Rotary disks and longitudinal sliders of this kind for retaining optical components are known for example, from DE 199 36 497 C2. A rotary disk discussed therein comprises a rotation axis as well as eight open orifices. The rotary disk possesses on its outer rim a tooth set into which the pinion of a drive motor engages in order to rotate the rotary disk about its rotation axis. Mounted on the underside of the rotary disk is a cylindrical holder having eight beveled sides, each of the beveled sides comprising a retaining mechanism for optical components, such as fluorescence filter blocks, that are to be mounted. After mounting of the optical component, it is located below an open orifice of the rotary disk. With this embodiment it is possible to retain eight optical components on the rotary disk.
Also located on the outer rim of the rotary disk according to DE 199 36 497 C2, between the open orifices, are respective detent grooves that interact with a detent apparatus mounted on the rim of the rotary disk in such a way that the rotary disk can be held in a specific position. For that purpose, the detent apparatus contains a spring-mounted ball bearing that can run along a raceway equipped with the detent grooves. Upon encountering a detent groove, a portion of the bearing engages into the groove so that a click-stop engagement results. These detent grooves are necessary for highly precise positioning of the rotary disk, and for securing in the selected position. The detent groove disclosed in the aforesaid document possesses a rectangular U-shaped profile.
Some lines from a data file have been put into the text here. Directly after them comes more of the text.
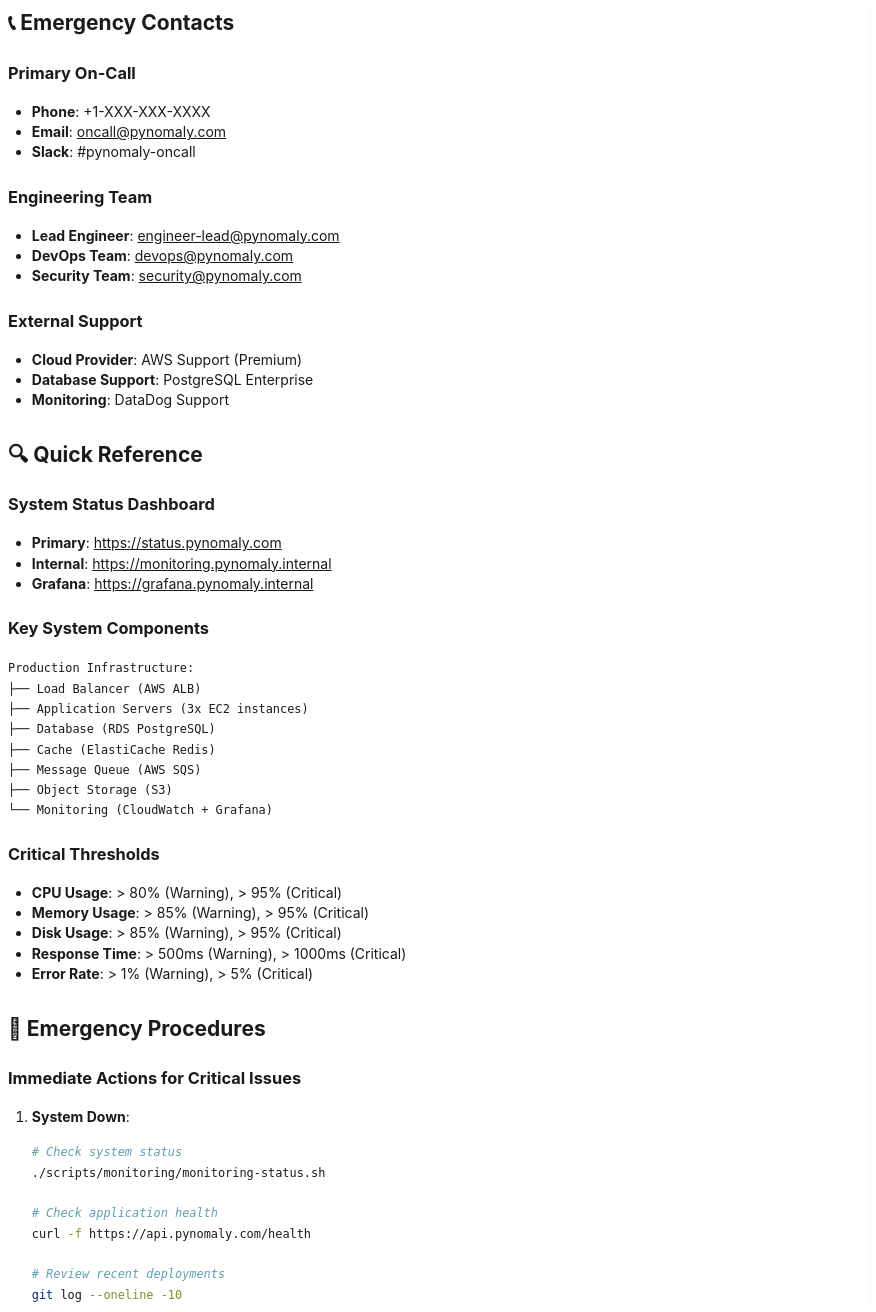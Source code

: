 ## 📞 Emergency Contacts

### Primary On-Call
- **Phone**: +1-XXX-XXX-XXXX
- **Email**: oncall@pynomaly.com
- **Slack**: #pynomaly-oncall

### Engineering Team
- **Lead Engineer**: engineer-lead@pynomaly.com
- **DevOps Team**: devops@pynomaly.com
- **Security Team**: security@pynomaly.com

### External Support
- **Cloud Provider**: AWS Support (Premium)
- **Database Support**: PostgreSQL Enterprise
- **Monitoring**: DataDog Support

## 🔍 Quick Reference

### System Status Dashboard
- **Primary**: https://status.pynomaly.com
- **Internal**: https://monitoring.pynomaly.internal
- **Grafana**: https://grafana.pynomaly.internal

### Key System Components
```
Production Infrastructure:
├── Load Balancer (AWS ALB)
├── Application Servers (3x EC2 instances)
├── Database (RDS PostgreSQL)
├── Cache (ElastiCache Redis)
├── Message Queue (AWS SQS)
├── Object Storage (S3)
└── Monitoring (CloudWatch + Grafana)
```

### Critical Thresholds
- **CPU Usage**: > 80% (Warning), > 95% (Critical)
- **Memory Usage**: > 85% (Warning), > 95% (Critical)
- **Disk Usage**: > 85% (Warning), > 95% (Critical)
- **Response Time**: > 500ms (Warning), > 1000ms (Critical)
- **Error Rate**: > 1% (Warning), > 5% (Critical)

## 🚨 Emergency Procedures

### Immediate Actions for Critical Issues

1. **System Down**:
   ```bash
   # Check system status
   ./scripts/monitoring/monitoring-status.sh
   
   # Check application health
   curl -f https://api.pynomaly.com/health
   
   # Review recent deployments
   git log --oneline -10
   ```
V-shaped profiles for such detent grooves or detents are also known. The disadvantage of these profiles is, however, that the ball bearing enters the detent with a sharp impact, so that vibrations can occur. Furthermore, with the known profiles the capture region of the detent is small, so that the drive motor of the rotary disk cannot be stopped until click-stopping occurs.
The rotary disk described in the aforesaid document DE 199 36 497 C2, and an analogously functioning longitudinal slider with which the optical components can be held and displaced in a longitudinal direction, serve therein in particular to hold fluorescence filter blocks in a fluorescence microscope. Associated with each position is a readable code on the rotary disk that provides information as to the properties of the particular filter block that is pivoted in. The fluorescence filter blocks are pivoted into the illumination and image beam paths of the fluorescence microscope in such a way that the light of a light source is directed in filtered fashion onto a specimen, and so that light proceeding from the specimen passes, via an objective, through a further filter of the fluorescence filter block, traverses the open orifice of the rotary disk, and from there enters the eyepiece of the microscope. Whereas the subject of the aforesaid German patent application is the holders for the filter blocks, the present invention is directed toward detents, which are responsible in such a device for defined positioning of the optical components associated with the device. The intention is to overcome the disadvantages, discussed above, of the previously known detents.